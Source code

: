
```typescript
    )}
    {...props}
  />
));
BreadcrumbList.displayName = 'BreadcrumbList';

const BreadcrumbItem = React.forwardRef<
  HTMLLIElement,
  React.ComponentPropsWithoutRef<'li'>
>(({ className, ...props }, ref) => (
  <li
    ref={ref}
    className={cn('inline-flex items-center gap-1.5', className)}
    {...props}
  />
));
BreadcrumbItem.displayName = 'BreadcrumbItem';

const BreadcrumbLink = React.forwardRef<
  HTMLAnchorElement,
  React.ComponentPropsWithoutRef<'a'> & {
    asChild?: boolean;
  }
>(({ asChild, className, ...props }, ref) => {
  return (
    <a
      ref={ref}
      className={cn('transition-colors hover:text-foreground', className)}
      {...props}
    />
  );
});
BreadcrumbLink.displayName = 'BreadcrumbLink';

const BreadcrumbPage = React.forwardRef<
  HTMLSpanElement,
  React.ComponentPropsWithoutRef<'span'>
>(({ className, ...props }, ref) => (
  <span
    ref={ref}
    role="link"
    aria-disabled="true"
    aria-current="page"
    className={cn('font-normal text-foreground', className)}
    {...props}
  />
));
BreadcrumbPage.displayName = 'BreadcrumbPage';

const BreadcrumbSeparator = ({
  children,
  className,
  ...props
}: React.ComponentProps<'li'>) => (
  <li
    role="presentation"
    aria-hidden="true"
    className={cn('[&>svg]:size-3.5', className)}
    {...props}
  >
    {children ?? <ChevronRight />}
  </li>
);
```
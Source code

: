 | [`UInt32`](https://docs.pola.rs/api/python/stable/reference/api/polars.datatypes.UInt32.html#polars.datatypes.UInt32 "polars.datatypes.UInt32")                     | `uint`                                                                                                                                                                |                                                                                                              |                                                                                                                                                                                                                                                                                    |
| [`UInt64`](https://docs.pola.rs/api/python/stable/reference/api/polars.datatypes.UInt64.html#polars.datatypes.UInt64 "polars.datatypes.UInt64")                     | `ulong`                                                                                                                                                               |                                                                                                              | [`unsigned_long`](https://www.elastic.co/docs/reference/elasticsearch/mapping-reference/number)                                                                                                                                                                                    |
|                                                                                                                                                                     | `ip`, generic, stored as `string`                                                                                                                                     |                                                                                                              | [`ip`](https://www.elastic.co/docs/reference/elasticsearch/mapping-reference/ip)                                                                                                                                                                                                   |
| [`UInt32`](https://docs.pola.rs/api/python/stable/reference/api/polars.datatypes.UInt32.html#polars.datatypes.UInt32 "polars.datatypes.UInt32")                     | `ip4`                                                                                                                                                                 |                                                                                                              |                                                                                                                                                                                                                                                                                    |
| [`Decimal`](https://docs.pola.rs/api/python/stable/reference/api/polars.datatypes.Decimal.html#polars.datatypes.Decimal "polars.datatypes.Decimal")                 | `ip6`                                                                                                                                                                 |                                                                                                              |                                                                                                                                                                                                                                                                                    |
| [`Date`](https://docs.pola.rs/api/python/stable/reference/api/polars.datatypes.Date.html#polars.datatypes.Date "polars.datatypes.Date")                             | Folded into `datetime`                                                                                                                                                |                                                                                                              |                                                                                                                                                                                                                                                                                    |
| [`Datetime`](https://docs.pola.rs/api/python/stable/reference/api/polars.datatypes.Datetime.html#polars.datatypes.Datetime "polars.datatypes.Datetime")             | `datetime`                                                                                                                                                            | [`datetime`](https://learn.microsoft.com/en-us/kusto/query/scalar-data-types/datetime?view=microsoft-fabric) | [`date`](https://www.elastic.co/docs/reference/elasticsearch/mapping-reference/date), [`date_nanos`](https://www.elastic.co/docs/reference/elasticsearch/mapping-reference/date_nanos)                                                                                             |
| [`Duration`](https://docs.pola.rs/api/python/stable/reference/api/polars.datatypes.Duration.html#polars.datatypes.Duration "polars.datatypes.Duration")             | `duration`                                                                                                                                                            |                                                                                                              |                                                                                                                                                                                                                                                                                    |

──────────

* Task goal
Please make an exact copy of each record.

* Result for this task
Source code

:
```typescript
    )}
    {...props}
  />
));
BreadcrumbList.displayName = 'BreadcrumbList';

const BreadcrumbItem = React.forwardRef<
  HTMLLIElement,
  React.ComponentPropsWithoutRef<'li'>
>(({ className, ...props }, ref) => (
  <li
    ref={ref}
    className={cn('inline-flex items-center gap-1.5', className)}
    {...props}
  />
));
BreadcrumbItem.displayName = 'BreadcrumbItem';

const BreadcrumbLink = React.forwardRef<
  HTMLAnchorElement,
  React.ComponentPropsWithoutRef<'a'> & {
    asChild?: boolean;
  }
>(({ asChild, className, ...props }, ref) => {
  return (
    <a
      ref={ref}
      className={cn('transition-colors hover:text-foreground', className)}
      {...props}
    />
  );
});
BreadcrumbLink.displayName = 'BreadcrumbLink';

const BreadcrumbPage = React.forwardRef<
  HTMLSpanElement,
  React.ComponentPropsWithoutRef<'span'>
>(({ className, ...props }, ref) => (
  <span
    ref={ref}
    role="link"
    aria-disabled="true"
    aria-current="page"
    className={cn('font-normal text-foreground', className)}
    {...props}
  />
));
BreadcrumbPage.displayName = 'BreadcrumbPage';

const BreadcrumbSeparator = ({
  children,
  className,
  ...props
}: React.ComponentProps<'li'>) => (
  <li
    role="presentation"
    aria-hidden="true"
    className={cn('[&>svg]:size-3.5', className)}
    {...props}
  >
    {children ?? <ChevronRight />}
  </li>
);
```
Source code

: | [`UInt32`](https://docs.pola.rs/api/python/stable/reference/api/polars.datatypes.UInt32.html#polars.datatypes.UInt32 "polars.datatypes.UInt32")                     | `uint`                                                                                                                                                                |                                                                                                              |                                                                                                                                                                                                                                                                                    |
| [`UInt64`](https://docs.pola.rs/api/python/stable/reference/api/polars.datatypes.UInt64.html#polars.datatypes.UInt64 "polars.datatypes.UInt64")                     | `ulong`                                                                                                                                                               |                                                                                                              | [`unsigned_long`](https://www.elastic.co/docs/reference/elasticsearch/mapping-reference/number)                                                                                                                                                                                    |
|                                                                                                                                                                     | `ip`, generic, stored as `string`                                                                                                                                     |                                                                                                              | [`ip`](https://www.elastic.co/docs/reference/elasticsearch/mapping-reference/ip)                                                                                                                                                                                                   |
| [`UInt32`](https://docs.pola.rs/api/python/stable/reference/api/polars.datatypes.UInt32.html#polars.datatypes.UInt32 "polars.datatypes.UInt32")                     | `ip4`                                                                                                                                                                 |                                                                                                              |                                                                                                                                                                                                                                                                                    |
| [`Decimal`](https://docs.pola.rs/api/python/stable/reference/api/polars.datatypes.Decimal.html#polars.datatypes.Decimal "polars.datatypes.Decimal")                 | `ip6`                                                                                                                                                                 |                                                                                                              |                                                                                                                                                                                                                                                                                    |
| [`Date`](https://docs.pola.rs/api/python/stable/reference/api/polars.datatypes.Date.html#polars.datatypes.Date "polars.datatypes.Date")                             | Folded into `datetime`                                                                                                                                                |                                                                                                              |                                                                                                                                                                                                                                                                                    |
| [`Datetime`](https://docs.pola.rs/api/python/stable/reference/api/polars.datatypes.Datetime.html#polars.datatypes.Datetime "polars.datatypes.Datetime")             | `datetime`                                                                                                                                                            | [`datetime`](https://learn.microsoft.com/en-us/kusto/query/scalar-data-types/datetime?view=microsoft-fabric) | [`date`](https://www.elastic.co/docs/reference/elasticsearch/mapping-reference/date), [`date_nanos`](https://www.elastic.co/docs/reference/elasticsearch/mapping-reference/date_nanos)                                                                                             |
| [`Duration`](https://docs.pola.rs/api/python/stable/reference/api/polars.datatypes.Duration.html#polars.datatypes.Duration "polars.datatypes.Duration")             | `duration`                                                                                                                                                            |                                                                                                              |                                                                                                                                                                                                                                                                                    |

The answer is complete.